• WHAT IS NEEDED: Quote the entries below from the line with "one called police" through the line with "it's difficult...", both ends included, and only those lines.
*** Opening of SUPPLIED DATA ***
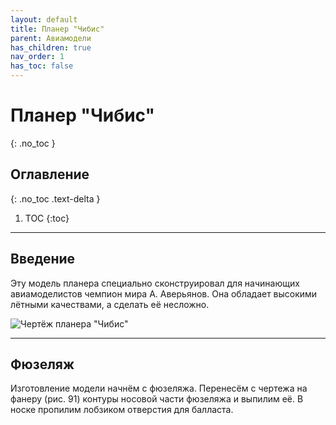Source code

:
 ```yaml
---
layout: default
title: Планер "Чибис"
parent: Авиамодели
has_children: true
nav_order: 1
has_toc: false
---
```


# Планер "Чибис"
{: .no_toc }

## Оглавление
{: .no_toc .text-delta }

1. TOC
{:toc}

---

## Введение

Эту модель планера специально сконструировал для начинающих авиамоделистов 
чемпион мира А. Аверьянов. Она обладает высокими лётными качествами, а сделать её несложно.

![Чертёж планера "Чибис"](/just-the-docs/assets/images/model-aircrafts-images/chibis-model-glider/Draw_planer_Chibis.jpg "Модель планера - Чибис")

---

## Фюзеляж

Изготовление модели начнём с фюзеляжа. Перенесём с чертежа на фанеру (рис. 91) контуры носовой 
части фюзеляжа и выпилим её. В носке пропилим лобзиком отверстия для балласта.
*** Close of SUPPLIED DATA ***
*** Opening of SUPPLIED DATA ***
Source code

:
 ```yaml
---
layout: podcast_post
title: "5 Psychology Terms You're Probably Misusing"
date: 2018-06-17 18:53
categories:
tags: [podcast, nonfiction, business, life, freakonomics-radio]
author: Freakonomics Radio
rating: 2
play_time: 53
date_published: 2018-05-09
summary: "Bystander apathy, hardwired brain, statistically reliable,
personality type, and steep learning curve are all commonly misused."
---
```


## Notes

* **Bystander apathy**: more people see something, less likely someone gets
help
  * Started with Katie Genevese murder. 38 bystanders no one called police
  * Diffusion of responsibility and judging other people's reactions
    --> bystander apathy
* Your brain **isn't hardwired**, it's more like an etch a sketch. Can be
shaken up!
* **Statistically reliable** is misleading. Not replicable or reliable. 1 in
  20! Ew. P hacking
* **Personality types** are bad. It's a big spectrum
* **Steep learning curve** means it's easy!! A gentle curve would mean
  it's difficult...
*** Close of SUPPLIED DATA ***
*** Opening of SUPPLIED DATA ***
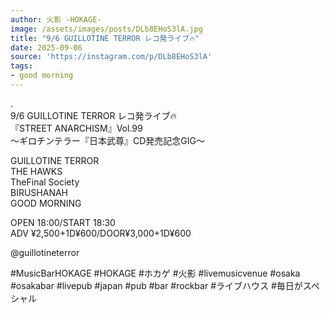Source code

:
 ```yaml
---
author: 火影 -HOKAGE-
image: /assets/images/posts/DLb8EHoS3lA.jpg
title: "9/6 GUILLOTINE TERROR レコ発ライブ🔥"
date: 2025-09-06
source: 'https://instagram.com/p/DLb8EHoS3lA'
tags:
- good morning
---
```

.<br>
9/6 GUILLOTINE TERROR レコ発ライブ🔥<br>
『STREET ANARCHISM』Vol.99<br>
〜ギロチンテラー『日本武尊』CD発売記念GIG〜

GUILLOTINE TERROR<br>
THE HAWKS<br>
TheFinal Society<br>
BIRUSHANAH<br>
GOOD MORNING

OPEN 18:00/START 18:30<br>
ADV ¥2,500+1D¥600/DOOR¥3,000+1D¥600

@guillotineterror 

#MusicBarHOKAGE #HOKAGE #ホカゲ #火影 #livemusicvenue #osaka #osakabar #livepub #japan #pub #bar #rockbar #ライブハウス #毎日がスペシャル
*** Close of SUPPLIED DATA ***
• SOLUTION TO THIS TASK:
  * Started with Katie Genevese murder. 38 bystanders no one called police
  * Diffusion of responsibility and judging other people's reactions
    --> bystander apathy
* Your brain **isn't hardwired**, it's more like an etch a sketch. Can be
shaken up!
* **Statistically reliable** is misleading. Not replicable or reliable. 1 in
  20! Ew. P hacking
* **Personality types** are bad. It's a big spectrum
* **Steep learning curve** means it's easy!! A gentle curve would mean
  it's difficult...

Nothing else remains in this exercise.